Stanton slugging it all the way to the bank
9/29/2017, 6:59 a.m.
Giancarlo Stanton is Major League Baseball’s top slugger. He also claims No. 1 status going to the bank.
The Miami Marlins’ mountainous right fielder had 57 home runs through Saturday, Sept. 23, and was bidding to be just the sixth man in history to enter the exclusive club of players with 60 or more home runs in a single season.
The season ends Sunday, Oct. 1.
If you’re more into dollar signs than statistics from the diamond, Stanton is in the fourth year of a head-spinning, record contract awarding him $325 million over 13 seasons — 2014 through 2027.

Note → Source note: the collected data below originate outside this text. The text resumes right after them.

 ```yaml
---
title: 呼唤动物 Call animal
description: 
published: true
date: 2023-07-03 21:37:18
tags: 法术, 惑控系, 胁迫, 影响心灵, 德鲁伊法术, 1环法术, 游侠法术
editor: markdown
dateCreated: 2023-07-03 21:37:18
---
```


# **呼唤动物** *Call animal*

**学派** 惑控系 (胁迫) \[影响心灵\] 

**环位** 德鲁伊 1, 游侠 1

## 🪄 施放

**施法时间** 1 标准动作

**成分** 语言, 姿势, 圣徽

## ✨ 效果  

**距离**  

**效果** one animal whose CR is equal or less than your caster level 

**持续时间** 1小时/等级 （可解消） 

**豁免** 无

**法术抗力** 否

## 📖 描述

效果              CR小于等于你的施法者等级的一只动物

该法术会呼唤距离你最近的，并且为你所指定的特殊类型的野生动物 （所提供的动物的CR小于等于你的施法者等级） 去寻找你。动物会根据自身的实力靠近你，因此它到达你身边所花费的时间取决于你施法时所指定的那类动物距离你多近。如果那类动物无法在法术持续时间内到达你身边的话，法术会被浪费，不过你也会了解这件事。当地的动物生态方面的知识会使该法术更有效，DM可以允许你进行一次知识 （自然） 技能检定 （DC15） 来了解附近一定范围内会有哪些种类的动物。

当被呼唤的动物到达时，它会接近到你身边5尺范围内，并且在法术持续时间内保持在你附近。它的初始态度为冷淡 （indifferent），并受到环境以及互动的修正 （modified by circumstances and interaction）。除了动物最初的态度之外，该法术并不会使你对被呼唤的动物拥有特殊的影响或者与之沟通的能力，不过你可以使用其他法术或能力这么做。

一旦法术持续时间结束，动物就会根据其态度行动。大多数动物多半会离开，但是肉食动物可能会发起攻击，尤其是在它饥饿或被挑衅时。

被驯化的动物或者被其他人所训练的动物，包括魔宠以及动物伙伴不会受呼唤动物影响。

It is the most ever guaranteed any athlete in a team sport, breaking the mark of $275 million — the salary awarded by the New York Yankees to Alex Rodriguez for 2008 through 2017. Rodriguez retired during the 2016 season.
Among active athletes, the next highest paid athlete behind Stanton is Brazilian soccer sensation Neymar, who signed a $270 million pact with the Paris (France) Saint-Germain club of Europe’s Ligue 1. Neymar’s contract runs 2017 to 2022.
The list of top long-term salaries is dominated by baseball players, largely because of their lengthier careers. The physical grind on a baseball player isn’t quite as arduous as in football, basketball or hockey.
The top salary among basketball players is James Harden’s $228 million agreement with the NBA Houston Rockets for 2017 to 2023. Harden’s salary is eighth overall.
Indianapolis Colts quarterback Andrew Luck is No. 1 in total salary among football players, but just 43rd overall. Luck is working on a $139.1 million deal for 2016 through 2022.
At 6-foot-6 and 245 pounds, Stanton looks like he could play football and basketball, and he did at Notre Dame High School in Sherman Oaks, Calif. He passed on numerous baseball scholarships and football offers from the likes of UCLA and the University of Southern California to pursue pro baseball.
In 2007, he was the Marlins’ second round pick. He made his big league debut in Miami in 2010.
Born in Panorama City, Calif., his full name is Giancarlo Cruz Michael Stanton. He went by Mike and Mikey earlier in his career before asking to be called Giancarlo. He considers himself “Afro Puerto Rican American” and Irish. The Puerto Rican comes from his mother’s side of the family.
Clearly he is among the top attractions in the game and is well compensated for his entertainment value. Broken down, the right-handed powerhouse makes about $154,000 per game and some $31,000 per time at bat.
Few fans dare to leave their seats to buy popcorn when Stanton is headed to the plate. There is always the expectation that something other worldly is about to happen. At age 27, he is a four-time, National League All-Star with 265 career homers entering this week.
With good health, which is never a certainty, he eventually could challenge Barry Bonds’ career home run record of 762 set between 1986 and 2001. That would require Stanton to average around 50 per season for the next 10 years, a far-fetched goal for the masses, but realistic for someone of Stanton’s rare talents.